■ DESCRIPTION OF THE TASK ■
If a line of the material holds the string "resources", please copy it.

■ RECORDS SUPPLIED ■
--------------------------------
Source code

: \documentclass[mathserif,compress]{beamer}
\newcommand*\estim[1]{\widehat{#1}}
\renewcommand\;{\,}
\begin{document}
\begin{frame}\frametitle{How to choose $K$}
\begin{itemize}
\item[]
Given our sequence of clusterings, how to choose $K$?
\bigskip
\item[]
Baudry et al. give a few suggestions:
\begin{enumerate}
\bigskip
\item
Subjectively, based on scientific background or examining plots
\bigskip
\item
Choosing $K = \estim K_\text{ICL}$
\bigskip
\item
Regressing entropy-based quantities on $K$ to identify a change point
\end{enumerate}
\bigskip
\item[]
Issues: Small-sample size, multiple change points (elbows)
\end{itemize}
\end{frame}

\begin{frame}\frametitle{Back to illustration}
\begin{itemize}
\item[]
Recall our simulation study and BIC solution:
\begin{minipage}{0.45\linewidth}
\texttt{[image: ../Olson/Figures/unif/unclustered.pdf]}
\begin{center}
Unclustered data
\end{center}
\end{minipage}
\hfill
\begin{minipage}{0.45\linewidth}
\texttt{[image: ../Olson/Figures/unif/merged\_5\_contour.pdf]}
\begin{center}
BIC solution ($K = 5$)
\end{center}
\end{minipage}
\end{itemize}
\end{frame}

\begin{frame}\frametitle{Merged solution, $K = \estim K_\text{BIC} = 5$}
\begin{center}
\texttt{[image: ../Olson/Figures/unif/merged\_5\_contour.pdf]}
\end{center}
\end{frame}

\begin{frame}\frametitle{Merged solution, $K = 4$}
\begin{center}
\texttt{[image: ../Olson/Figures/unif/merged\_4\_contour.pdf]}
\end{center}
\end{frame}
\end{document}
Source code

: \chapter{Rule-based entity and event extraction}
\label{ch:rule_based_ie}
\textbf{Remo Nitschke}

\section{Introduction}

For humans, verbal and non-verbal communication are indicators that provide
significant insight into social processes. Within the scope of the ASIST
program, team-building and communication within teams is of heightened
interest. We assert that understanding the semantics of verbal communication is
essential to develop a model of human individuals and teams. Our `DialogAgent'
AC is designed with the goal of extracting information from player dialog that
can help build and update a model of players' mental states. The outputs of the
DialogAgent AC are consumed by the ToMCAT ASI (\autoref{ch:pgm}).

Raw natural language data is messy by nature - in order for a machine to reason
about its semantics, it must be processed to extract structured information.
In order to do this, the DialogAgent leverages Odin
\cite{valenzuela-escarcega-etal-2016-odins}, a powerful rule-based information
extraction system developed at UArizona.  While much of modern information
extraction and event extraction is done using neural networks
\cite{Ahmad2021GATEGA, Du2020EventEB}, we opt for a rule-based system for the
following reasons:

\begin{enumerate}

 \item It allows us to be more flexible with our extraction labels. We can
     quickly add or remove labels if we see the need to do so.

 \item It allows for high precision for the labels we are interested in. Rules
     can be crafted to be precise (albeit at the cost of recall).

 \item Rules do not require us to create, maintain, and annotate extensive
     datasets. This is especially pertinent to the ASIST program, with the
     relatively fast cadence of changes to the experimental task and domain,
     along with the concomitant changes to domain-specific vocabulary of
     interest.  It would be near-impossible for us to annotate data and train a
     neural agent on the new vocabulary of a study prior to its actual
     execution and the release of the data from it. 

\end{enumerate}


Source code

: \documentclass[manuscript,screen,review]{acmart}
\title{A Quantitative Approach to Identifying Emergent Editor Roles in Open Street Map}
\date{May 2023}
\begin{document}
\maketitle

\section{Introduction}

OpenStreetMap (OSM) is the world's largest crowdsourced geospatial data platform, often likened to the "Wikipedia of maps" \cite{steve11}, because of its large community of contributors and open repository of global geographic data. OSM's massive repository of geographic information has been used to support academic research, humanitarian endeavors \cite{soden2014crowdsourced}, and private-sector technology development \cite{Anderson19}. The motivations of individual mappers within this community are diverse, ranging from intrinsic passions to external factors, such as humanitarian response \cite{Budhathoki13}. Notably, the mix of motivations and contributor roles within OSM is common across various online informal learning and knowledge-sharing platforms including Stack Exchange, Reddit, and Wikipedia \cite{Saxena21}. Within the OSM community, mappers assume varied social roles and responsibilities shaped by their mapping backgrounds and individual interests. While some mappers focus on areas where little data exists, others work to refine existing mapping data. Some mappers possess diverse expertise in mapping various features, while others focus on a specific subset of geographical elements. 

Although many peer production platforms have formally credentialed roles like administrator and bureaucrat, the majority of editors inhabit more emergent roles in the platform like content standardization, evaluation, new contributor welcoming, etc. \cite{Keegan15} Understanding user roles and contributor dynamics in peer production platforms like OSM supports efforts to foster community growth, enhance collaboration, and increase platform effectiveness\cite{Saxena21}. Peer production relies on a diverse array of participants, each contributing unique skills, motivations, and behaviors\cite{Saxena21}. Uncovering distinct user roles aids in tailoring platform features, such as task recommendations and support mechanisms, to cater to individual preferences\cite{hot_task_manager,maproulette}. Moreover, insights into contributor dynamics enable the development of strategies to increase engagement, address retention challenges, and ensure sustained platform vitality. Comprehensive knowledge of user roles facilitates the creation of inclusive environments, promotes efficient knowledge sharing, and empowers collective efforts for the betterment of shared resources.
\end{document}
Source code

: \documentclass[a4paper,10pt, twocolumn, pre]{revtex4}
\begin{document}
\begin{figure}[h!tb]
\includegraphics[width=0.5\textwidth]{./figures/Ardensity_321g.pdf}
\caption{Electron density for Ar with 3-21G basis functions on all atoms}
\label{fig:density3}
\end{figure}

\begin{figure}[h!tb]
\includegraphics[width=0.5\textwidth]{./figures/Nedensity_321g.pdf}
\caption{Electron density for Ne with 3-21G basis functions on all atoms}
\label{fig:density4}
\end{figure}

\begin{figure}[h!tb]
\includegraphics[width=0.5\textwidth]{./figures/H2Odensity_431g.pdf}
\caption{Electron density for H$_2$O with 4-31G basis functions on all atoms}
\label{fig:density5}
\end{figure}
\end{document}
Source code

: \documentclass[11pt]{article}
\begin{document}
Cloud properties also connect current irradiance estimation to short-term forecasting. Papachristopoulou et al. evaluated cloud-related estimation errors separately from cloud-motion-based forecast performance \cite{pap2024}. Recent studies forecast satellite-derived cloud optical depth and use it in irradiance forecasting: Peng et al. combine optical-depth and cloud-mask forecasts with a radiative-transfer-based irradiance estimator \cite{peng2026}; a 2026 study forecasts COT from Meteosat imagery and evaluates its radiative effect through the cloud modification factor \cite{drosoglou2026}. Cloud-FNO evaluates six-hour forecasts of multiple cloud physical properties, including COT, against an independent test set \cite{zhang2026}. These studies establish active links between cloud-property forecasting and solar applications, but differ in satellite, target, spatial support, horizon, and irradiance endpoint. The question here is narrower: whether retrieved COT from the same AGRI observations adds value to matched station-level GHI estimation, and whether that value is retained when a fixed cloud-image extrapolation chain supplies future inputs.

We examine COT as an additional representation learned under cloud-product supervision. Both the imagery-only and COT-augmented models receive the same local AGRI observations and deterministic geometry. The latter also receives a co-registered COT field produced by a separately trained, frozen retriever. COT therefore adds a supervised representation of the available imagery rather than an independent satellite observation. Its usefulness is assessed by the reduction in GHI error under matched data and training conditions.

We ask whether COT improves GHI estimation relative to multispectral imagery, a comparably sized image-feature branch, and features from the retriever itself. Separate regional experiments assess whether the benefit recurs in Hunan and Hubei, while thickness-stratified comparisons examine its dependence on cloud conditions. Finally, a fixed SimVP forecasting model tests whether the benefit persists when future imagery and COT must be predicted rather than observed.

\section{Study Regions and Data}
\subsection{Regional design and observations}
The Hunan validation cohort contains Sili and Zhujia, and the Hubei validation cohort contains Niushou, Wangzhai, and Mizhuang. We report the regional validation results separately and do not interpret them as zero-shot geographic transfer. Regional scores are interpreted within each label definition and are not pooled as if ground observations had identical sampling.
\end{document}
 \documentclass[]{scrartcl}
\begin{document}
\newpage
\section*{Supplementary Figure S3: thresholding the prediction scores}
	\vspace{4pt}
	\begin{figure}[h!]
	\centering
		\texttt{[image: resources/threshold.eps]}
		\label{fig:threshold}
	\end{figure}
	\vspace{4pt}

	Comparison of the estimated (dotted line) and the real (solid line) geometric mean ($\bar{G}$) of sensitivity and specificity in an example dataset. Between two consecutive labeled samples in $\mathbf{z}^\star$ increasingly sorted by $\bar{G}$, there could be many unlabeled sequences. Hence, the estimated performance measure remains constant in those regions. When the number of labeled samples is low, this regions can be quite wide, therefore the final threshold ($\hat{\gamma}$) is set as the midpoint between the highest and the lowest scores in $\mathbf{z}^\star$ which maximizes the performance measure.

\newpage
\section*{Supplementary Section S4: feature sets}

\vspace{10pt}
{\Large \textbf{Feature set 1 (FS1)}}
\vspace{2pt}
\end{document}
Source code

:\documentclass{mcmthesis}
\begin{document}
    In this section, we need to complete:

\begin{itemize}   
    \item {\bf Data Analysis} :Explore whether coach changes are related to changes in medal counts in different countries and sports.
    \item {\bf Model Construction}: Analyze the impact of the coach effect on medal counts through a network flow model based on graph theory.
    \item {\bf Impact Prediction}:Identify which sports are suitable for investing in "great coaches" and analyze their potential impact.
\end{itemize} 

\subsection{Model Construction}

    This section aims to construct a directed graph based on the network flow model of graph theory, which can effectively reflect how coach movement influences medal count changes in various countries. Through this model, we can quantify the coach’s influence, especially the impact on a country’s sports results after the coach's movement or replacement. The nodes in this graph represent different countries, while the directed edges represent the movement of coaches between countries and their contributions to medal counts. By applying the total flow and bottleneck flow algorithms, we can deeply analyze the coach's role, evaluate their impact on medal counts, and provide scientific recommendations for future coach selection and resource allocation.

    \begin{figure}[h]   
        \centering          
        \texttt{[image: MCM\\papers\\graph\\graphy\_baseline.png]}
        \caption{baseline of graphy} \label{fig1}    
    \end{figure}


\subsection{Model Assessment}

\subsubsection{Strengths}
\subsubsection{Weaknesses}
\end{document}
--------------------------------
■ OUTPUT OF THE EXERCISE ■
Although many peer production platforms have formally credentialed roles like administrator and bureaucrat, the majority of editors inhabit more emergent roles in the platform like content standardization, evaluation, new contributor welcoming, etc. \cite{Keegan15} Understanding user roles and contributor dynamics in peer production platforms like OSM supports efforts to foster community growth, enhance collaboration, and increase platform effectiveness\cite{Saxena21}. Peer production relies on a diverse array of participants, each contributing unique skills, motivations, and behaviors\cite{Saxena21}. Uncovering distinct user roles aids in tailoring platform features, such as task recommendations and support mechanisms, to cater to individual preferences\cite{hot_task_manager,maproulette}. Moreover, insights into contributor dynamics enable the development of strategies to increase engagement, address retention challenges, and ensure sustained platform vitality. Comprehensive knowledge of user roles facilitates the creation of inclusive environments, promotes efficient knowledge sharing, and empowers collective efforts for the betterment of shared resources.
		\texttt{[image: resources/threshold.eps]}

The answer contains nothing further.